# [Task item]
Give back the records in their entirety, exactly.

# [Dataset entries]
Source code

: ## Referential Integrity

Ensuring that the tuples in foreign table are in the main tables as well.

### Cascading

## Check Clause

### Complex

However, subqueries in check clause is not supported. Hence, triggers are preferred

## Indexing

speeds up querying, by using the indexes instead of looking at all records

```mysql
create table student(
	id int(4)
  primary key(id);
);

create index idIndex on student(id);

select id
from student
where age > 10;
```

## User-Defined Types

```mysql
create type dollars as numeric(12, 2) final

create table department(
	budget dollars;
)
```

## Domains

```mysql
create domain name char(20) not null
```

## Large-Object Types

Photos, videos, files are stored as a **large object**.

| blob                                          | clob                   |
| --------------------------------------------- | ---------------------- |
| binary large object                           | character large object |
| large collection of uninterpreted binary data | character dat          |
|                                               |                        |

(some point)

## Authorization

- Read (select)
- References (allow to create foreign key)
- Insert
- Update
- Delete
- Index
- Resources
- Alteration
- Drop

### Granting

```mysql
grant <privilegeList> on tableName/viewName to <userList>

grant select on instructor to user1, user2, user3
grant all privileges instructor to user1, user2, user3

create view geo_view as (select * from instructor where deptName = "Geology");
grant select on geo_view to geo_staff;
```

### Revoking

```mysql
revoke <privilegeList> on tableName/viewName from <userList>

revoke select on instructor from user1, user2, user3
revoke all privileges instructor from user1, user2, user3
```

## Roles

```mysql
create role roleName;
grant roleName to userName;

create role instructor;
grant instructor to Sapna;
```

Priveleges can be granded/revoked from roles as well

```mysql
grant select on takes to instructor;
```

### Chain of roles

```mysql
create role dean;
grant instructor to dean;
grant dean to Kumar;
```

# [Response box]
Source code

: ## Referential Integrity

Ensuring that the tuples in foreign table are in the main tables as well.

### Cascading

## Check Clause

### Complex

However, subqueries in check clause is not supported. Hence, triggers are preferred

## Indexing

speeds up querying, by using the indexes instead of looking at all records

```mysql
create table student(
	id int(4)
  primary key(id);
);

create index idIndex on student(id);

select id
from student
where age > 10;
```

## User-Defined Types

```mysql
create type dollars as numeric(12, 2) final

create table department(
	budget dollars;
)
```

## Domains

```mysql
create domain name char(20) not null
```

## Large-Object Types

Photos, videos, files are stored as a **large object**.

| blob                                          | clob                   |
| --------------------------------------------- | ---------------------- |
| binary large object                           | character large object |
| large collection of uninterpreted binary data | character dat          |
|                                               |                        |

(some point)

## Authorization

- Read (select)
- References (allow to create foreign key)
- Insert
- Update
- Delete
- Index
- Resources
- Alteration
- Drop

### Granting

```mysql
grant <privilegeList> on tableName/viewName to <userList>

grant select on instructor to user1, user2, user3
grant all privileges instructor to user1, user2, user3

create view geo_view as (select * from instructor where deptName = "Geology");
grant select on geo_view to geo_staff;
```

### Revoking

```mysql
revoke <privilegeList> on tableName/viewName from <userList>

revoke select on instructor from user1, user2, user3
revoke all privileges instructor from user1, user2, user3
```

## Roles

```mysql
create role roleName;
grant roleName to userName;

create role instructor;
grant instructor to Sapna;
```

Priveleges can be granded/revoked from roles as well

```mysql
grant select on takes to instructor;
```

### Chain of roles

```mysql
create role dean;
grant instructor to dean;
grant dean to Kumar;
```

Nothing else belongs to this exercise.